Task directions » Search the data below for the string "Large" and copy all lines where it shows up.

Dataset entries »
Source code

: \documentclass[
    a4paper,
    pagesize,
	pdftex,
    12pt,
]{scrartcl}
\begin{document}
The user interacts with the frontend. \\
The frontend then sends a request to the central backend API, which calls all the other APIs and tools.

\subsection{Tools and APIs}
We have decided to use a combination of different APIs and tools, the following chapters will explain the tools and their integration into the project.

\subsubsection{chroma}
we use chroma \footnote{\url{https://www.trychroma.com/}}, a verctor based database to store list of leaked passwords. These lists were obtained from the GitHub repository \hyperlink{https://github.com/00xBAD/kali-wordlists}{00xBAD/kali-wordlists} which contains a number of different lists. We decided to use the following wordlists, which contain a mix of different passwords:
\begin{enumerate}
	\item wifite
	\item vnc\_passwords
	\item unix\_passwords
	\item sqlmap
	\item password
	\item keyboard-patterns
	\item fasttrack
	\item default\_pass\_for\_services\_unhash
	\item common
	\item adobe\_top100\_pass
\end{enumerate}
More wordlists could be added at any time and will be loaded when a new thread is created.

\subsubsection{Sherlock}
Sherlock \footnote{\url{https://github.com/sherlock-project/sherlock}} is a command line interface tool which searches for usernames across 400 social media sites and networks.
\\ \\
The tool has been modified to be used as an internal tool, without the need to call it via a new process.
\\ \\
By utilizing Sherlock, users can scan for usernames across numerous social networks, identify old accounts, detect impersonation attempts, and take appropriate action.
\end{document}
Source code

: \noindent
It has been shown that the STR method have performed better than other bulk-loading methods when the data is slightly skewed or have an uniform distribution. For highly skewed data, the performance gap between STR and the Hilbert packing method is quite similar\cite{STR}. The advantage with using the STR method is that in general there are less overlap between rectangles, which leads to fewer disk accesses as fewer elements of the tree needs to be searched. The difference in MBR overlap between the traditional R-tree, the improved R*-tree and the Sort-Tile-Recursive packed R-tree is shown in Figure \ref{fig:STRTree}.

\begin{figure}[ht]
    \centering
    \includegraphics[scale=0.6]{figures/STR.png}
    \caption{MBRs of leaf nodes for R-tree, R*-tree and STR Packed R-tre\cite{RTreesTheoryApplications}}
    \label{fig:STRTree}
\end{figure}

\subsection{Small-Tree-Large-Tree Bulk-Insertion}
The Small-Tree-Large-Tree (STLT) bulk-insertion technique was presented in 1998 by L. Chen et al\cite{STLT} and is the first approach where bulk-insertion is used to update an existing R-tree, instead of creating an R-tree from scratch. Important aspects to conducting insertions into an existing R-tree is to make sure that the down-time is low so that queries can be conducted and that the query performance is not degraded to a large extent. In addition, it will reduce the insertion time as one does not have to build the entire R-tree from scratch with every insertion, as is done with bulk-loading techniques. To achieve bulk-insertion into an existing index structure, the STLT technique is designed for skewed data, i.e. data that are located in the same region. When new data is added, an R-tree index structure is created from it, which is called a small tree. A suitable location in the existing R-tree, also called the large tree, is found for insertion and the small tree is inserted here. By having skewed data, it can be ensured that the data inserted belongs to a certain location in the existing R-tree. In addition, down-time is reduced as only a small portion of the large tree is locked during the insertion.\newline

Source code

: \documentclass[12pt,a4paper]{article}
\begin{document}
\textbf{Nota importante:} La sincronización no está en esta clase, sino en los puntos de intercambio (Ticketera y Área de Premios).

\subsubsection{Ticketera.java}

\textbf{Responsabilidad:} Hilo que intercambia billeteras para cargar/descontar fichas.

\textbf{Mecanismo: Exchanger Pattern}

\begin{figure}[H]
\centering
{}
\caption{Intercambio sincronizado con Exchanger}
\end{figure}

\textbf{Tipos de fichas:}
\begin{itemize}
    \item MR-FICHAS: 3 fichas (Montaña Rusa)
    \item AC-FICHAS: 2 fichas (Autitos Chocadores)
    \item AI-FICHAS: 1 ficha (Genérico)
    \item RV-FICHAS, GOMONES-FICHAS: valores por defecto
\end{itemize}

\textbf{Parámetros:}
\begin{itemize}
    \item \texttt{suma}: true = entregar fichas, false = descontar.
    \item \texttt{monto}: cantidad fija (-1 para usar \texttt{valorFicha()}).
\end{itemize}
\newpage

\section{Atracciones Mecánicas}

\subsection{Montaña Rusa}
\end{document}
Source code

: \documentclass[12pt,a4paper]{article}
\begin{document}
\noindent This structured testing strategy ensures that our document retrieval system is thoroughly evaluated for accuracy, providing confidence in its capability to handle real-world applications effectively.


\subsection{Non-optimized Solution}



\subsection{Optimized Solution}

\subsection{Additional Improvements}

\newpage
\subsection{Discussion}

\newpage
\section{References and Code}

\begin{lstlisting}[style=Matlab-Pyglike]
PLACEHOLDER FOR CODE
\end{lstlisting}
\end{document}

Answer below »
\subsection{Small-Tree-Large-Tree Bulk-Insertion}
The Small-Tree-Large-Tree (STLT) bulk-insertion technique was presented in 1998 by L. Chen et al\cite{STLT} and is the first approach where bulk-insertion is used to update an existing R-tree, instead of creating an R-tree from scratch. Important aspects to conducting insertions into an existing R-tree is to make sure that the down-time is low so that queries can be conducted and that the query performance is not degraded to a large extent. In addition, it will reduce the insertion time as one does not have to build the entire R-tree from scratch with every insertion, as is done with bulk-loading techniques. To achieve bulk-insertion into an existing index structure, the STLT technique is designed for skewed data, i.e. data that are located in the same region. When new data is added, an R-tree index structure is created from it, which is called a small tree. A suitable location in the existing R-tree, also called the large tree, is found for insertion and the small tree is inserted here. By having skewed data, it can be ensured that the data inserted belongs to a certain location in the existing R-tree. In addition, down-time is reduced as only a small portion of the large tree is locked during the insertion.\newline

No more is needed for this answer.